Firth wrote the music, book and lyrics for this story of a girl who enters a competition to win a holiday for her dysfunctional family. The simplicity is what makes the show sing. It consists of just six or seven tunes, repeated throughout. In this way Firth unearths something a little bit magic in the mundane.
Now Daniel Evans, who directed its Sheffield premiere, is reviving it in Chichester. Clare Burt and Rachel Lumberg reprise their roles as sisters Yvonne and Sian. They’re both brilliant. Burt plays the dry, slightly despairing mum whose fractious relationship with husband Steve (James Nesbitt) threatens the family, Lumberg the loud and fun loving aunt. The new additions to the cast are equally good.
Nesbitt gives a particularly game performance, rollerblading across the stage and taking a very chilly-looking bath in just his swimmers.
While the family holiday plot might seem quite basic and coalesces into a conveniently schmaltzy climax, Firth’s writing has an undercurrent of real complexity. Speech weaves into song, little lines charting the boring bits of family life – “we’re out of teabags…school shirts are in the dryer” – punctuate the music. There’s a layer of poetry to his writing.
The same is true of the music: the repeating themes, moulded to different lyrics may seem quite twee, but Firth tweaks them in fascinating ways. As grandmother May, Sheila Hancock repeatedly sings a hymn that she learned in her childhood, and sang to her son and then her grandchildren throughout her life. Now she’s forgetting it, and Firth’s music keeps modulating into different keys as Hancock stops and starts in confusion.
At the centre of all this is Kirsty MacLaren, as 13 year old Nicky, who semi-narrates the piece. Just as Nicky’s optimism and enthusiasm holds her family together, so MacLaren’s wonderfully warm performance holds the show together.

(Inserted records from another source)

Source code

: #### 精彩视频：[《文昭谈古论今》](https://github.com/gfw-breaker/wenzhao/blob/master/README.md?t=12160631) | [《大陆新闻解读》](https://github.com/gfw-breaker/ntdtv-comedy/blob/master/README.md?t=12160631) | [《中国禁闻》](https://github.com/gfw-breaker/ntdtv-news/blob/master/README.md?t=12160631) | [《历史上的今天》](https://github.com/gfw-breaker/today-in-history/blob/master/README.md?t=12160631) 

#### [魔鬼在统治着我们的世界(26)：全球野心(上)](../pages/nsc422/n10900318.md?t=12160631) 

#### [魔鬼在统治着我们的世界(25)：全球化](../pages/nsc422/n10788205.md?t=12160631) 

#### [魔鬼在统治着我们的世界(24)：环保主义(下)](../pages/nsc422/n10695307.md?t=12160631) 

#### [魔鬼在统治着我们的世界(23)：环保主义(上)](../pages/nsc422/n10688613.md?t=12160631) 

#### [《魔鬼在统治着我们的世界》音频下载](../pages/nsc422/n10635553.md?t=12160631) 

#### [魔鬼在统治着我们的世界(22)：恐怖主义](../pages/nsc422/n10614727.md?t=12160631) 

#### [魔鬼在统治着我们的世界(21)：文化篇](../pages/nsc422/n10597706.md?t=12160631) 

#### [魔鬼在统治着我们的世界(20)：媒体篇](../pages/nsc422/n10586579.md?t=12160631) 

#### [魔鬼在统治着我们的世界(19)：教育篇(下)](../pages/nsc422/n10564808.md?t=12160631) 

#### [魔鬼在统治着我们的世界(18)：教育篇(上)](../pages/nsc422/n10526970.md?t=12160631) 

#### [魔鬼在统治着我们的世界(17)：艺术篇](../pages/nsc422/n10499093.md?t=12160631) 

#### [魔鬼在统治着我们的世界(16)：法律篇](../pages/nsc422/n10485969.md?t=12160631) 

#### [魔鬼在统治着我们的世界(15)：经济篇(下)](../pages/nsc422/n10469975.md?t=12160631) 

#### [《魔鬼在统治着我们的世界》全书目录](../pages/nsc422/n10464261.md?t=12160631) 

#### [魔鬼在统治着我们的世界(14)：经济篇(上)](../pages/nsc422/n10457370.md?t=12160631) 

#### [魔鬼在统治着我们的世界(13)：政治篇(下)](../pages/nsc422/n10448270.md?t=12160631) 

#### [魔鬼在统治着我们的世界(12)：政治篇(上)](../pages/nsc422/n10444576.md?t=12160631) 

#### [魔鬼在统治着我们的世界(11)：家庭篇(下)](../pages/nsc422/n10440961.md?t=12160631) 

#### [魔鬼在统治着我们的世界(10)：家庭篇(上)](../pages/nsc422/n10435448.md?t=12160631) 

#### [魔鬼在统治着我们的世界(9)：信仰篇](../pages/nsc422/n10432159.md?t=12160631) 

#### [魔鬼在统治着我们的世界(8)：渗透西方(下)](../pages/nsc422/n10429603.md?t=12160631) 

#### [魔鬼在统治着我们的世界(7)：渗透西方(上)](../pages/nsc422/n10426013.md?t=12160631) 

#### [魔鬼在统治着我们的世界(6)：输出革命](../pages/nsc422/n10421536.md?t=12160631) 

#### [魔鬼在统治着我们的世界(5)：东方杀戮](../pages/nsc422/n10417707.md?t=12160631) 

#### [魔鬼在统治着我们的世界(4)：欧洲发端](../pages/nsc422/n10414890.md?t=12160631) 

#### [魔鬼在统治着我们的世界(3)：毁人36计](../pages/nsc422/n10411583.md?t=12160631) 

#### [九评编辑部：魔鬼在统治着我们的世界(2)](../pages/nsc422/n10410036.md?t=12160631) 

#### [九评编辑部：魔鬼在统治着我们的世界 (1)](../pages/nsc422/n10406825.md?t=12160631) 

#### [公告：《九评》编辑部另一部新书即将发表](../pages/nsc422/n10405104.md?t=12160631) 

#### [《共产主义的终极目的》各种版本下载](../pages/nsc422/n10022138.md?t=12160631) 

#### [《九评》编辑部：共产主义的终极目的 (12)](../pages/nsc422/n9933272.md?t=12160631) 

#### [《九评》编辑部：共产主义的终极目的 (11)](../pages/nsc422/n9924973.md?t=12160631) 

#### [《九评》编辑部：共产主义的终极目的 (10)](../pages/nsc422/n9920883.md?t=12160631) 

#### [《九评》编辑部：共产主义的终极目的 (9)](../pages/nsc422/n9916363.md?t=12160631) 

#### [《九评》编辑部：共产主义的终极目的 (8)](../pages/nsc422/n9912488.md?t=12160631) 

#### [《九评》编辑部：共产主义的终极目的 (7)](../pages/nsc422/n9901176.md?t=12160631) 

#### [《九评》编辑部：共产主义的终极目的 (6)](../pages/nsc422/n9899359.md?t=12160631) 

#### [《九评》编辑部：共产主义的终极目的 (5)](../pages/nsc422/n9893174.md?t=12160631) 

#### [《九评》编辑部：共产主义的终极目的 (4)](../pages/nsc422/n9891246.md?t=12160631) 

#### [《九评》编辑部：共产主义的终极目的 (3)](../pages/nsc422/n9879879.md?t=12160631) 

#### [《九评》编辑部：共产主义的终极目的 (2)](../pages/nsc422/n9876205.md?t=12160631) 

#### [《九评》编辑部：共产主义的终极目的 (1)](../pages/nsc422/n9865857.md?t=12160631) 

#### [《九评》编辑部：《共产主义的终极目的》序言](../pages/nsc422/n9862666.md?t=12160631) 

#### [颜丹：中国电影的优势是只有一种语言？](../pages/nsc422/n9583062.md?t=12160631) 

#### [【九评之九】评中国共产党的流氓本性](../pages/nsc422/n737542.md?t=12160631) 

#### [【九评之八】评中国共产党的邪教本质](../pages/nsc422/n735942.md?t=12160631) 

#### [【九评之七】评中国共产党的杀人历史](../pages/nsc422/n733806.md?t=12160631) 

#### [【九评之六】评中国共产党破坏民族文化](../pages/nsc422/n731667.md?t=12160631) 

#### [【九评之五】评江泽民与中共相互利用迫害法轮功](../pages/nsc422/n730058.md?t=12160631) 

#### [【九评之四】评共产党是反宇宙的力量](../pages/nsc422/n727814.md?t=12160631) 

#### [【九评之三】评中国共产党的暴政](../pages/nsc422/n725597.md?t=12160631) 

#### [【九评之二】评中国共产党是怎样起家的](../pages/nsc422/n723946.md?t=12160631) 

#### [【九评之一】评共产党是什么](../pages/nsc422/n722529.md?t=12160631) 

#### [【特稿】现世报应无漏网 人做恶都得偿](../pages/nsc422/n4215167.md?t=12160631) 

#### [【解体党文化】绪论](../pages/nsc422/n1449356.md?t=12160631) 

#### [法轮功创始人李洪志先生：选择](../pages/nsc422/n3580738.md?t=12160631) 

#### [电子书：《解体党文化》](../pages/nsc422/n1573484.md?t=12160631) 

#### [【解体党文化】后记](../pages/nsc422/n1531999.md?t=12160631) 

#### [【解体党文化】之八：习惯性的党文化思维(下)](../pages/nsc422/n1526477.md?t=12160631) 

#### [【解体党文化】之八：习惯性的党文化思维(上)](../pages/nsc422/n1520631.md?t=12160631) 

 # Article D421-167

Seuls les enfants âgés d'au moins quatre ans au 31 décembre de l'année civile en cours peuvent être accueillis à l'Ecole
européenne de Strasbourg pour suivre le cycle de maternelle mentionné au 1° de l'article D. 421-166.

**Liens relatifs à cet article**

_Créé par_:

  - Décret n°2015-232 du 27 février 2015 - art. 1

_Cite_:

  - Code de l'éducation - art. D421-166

Richard Kent’s set is a little fussy, particularly when it transforms from a beautifully condensed house, split into coloured segments and looking like the Oliver Bonas Instagram account, into a forest of trees. This looks very cool, but the complexity doesn’t add much to the production.
Otherwise it’s pretty faultless. The cast is top-notch, there’s an abundance of gags and the music is stirring. Evans’ direction keeps everything running smoothly as Firth captures all the weirdness and drama, the humour and sadness, and above all, the love in family life.